[Stored items]

··········

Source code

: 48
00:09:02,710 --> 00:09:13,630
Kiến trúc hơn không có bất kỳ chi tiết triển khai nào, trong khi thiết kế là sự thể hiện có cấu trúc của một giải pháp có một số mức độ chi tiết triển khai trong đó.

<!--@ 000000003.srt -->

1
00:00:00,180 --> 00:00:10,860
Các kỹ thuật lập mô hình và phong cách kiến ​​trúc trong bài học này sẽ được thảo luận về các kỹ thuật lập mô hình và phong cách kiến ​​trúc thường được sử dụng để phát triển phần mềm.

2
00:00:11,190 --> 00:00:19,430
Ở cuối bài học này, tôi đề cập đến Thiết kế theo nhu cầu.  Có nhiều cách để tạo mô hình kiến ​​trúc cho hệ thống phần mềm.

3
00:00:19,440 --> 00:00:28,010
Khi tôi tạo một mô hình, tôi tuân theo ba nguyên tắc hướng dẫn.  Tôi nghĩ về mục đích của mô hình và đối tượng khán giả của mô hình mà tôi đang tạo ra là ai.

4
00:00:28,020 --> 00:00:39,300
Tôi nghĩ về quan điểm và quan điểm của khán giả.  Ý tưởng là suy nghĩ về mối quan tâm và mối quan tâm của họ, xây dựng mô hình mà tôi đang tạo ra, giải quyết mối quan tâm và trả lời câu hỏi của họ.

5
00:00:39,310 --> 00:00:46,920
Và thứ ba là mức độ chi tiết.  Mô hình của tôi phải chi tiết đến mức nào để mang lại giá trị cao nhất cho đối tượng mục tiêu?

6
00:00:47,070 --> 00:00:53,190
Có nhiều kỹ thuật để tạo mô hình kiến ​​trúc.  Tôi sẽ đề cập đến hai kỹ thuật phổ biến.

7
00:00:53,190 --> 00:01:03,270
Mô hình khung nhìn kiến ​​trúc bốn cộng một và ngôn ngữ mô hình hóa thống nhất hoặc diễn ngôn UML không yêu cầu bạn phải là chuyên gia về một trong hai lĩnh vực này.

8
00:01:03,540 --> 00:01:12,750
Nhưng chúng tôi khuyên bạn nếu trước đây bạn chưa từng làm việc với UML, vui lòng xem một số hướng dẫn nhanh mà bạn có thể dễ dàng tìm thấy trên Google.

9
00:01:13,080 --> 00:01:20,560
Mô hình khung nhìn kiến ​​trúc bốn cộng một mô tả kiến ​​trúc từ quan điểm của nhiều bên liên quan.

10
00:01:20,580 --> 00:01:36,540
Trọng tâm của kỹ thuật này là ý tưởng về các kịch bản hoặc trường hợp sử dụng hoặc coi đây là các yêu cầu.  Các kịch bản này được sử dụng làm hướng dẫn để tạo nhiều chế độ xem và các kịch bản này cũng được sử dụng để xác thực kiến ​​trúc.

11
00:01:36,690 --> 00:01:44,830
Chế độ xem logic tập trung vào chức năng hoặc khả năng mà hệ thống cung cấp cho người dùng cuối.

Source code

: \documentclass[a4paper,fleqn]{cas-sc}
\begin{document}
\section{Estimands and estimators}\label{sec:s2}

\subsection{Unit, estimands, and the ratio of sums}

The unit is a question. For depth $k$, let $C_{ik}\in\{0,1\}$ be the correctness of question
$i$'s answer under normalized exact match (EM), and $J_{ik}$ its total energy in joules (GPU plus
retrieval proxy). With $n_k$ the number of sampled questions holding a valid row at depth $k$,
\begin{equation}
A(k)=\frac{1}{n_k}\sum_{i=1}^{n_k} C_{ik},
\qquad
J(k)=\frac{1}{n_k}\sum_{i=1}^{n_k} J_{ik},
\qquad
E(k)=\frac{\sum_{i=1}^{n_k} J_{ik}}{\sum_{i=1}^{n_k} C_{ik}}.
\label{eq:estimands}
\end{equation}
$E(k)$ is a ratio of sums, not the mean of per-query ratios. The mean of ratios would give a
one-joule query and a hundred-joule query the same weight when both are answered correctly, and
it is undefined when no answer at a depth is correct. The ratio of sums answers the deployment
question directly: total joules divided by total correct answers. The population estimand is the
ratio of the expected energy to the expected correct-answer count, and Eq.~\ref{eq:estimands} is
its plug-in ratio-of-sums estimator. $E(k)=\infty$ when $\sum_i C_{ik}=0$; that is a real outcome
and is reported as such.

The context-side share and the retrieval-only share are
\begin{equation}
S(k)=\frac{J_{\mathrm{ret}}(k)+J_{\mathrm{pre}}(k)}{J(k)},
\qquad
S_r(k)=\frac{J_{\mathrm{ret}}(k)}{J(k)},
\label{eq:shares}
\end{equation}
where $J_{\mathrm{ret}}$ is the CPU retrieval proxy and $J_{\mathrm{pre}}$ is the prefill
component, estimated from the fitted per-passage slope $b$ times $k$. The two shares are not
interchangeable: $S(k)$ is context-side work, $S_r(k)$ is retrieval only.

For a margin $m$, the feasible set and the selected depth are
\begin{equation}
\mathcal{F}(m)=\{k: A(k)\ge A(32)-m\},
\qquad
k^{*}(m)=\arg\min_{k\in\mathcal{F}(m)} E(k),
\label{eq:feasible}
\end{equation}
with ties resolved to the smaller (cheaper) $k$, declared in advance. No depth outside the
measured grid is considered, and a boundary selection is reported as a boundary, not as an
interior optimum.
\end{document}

··········

** Exercise prompt **
Copy, please, every line from the start of the entries down to the line that holds "00:00:39,310 --> 00:00:46,920", with both of those lines included and no others.

** Result **
Source code

: 48
00:09:02,710 --> 00:09:13,630
Kiến trúc hơn không có bất kỳ chi tiết triển khai nào, trong khi thiết kế là sự thể hiện có cấu trúc của một giải pháp có một số mức độ chi tiết triển khai trong đó.

<!--@ 000000003.srt -->

1
00:00:00,180 --> 00:00:10,860
Các kỹ thuật lập mô hình và phong cách kiến ​​trúc trong bài học này sẽ được thảo luận về các kỹ thuật lập mô hình và phong cách kiến ​​trúc thường được sử dụng để phát triển phần mềm.

2
00:00:11,190 --> 00:00:19,430
Ở cuối bài học này, tôi đề cập đến Thiết kế theo nhu cầu.  Có nhiều cách để tạo mô hình kiến ​​trúc cho hệ thống phần mềm.

3
00:00:19,440 --> 00:00:28,010
Khi tôi tạo một mô hình, tôi tuân theo ba nguyên tắc hướng dẫn.  Tôi nghĩ về mục đích của mô hình và đối tượng khán giả của mô hình mà tôi đang tạo ra là ai.

4
00:00:28,020 --> 00:00:39,300
Tôi nghĩ về quan điểm và quan điểm của khán giả.  Ý tưởng là suy nghĩ về mối quan tâm và mối quan tâm của họ, xây dựng mô hình mà tôi đang tạo ra, giải quyết mối quan tâm và trả lời câu hỏi của họ.

5
00:00:39,310 --> 00:00:46,920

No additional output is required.